_What you will do:_ Return all lines from the listing below that include the word "null".

_Records supplied:_
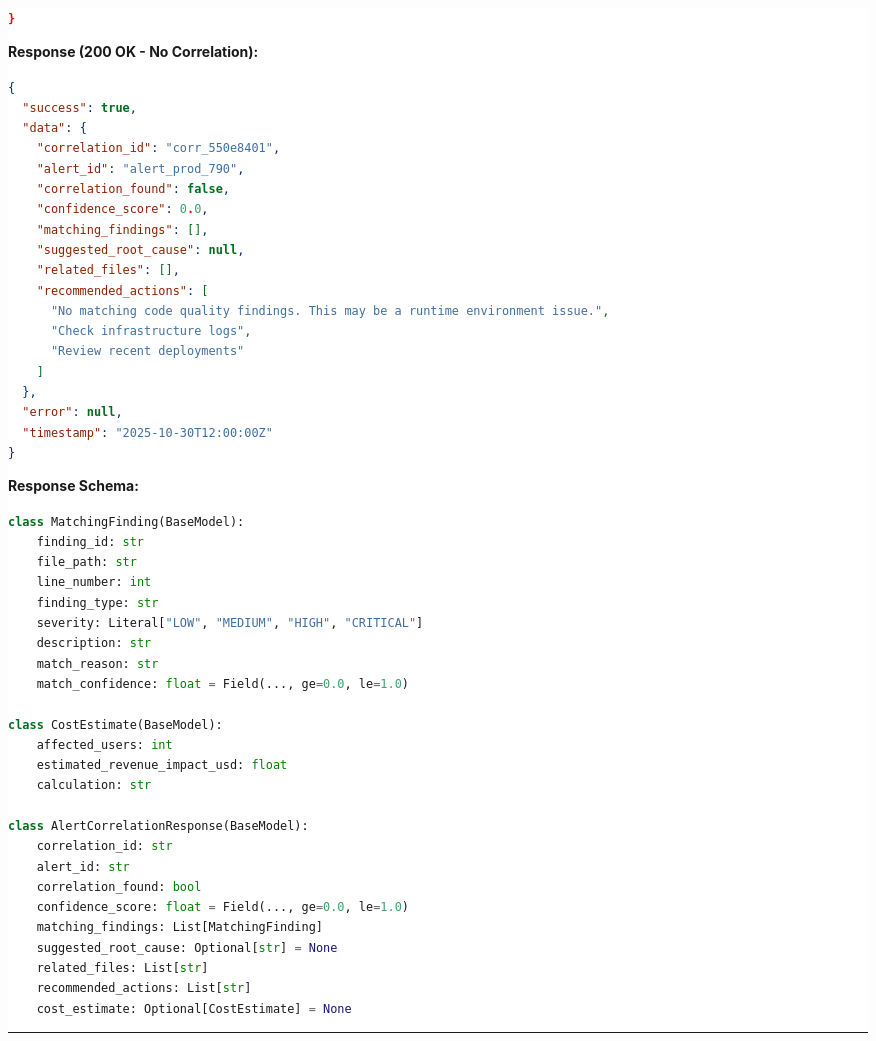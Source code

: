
 ```json
}
```

**Response (200 OK - No Correlation):**
```json
{
  "success": true,
  "data": {
    "correlation_id": "corr_550e8401",
    "alert_id": "alert_prod_790",
    "correlation_found": false,
    "confidence_score": 0.0,
    "matching_findings": [],
    "suggested_root_cause": null,
    "related_files": [],
    "recommended_actions": [
      "No matching code quality findings. This may be a runtime environment issue.",
      "Check infrastructure logs",
      "Review recent deployments"
    ]
  },
  "error": null,
  "timestamp": "2025-10-30T12:00:00Z"
}
```

**Response Schema:**
```python
class MatchingFinding(BaseModel):
    finding_id: str
    file_path: str
    line_number: int
    finding_type: str
    severity: Literal["LOW", "MEDIUM", "HIGH", "CRITICAL"]
    description: str
    match_reason: str
    match_confidence: float = Field(..., ge=0.0, le=1.0)

class CostEstimate(BaseModel):
    affected_users: int
    estimated_revenue_impact_usd: float
    calculation: str

class AlertCorrelationResponse(BaseModel):
    correlation_id: str
    alert_id: str
    correlation_found: bool
    confidence_score: float = Field(..., ge=0.0, le=1.0)
    matching_findings: List[MatchingFinding]
    suggested_root_cause: Optional[str] = None
    related_files: List[str]
    recommended_actions: List[str]
    cost_estimate: Optional[CostEstimate] = None
```

---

_Result of this exercise:_
    "suggested_root_cause": null,
  "error": null,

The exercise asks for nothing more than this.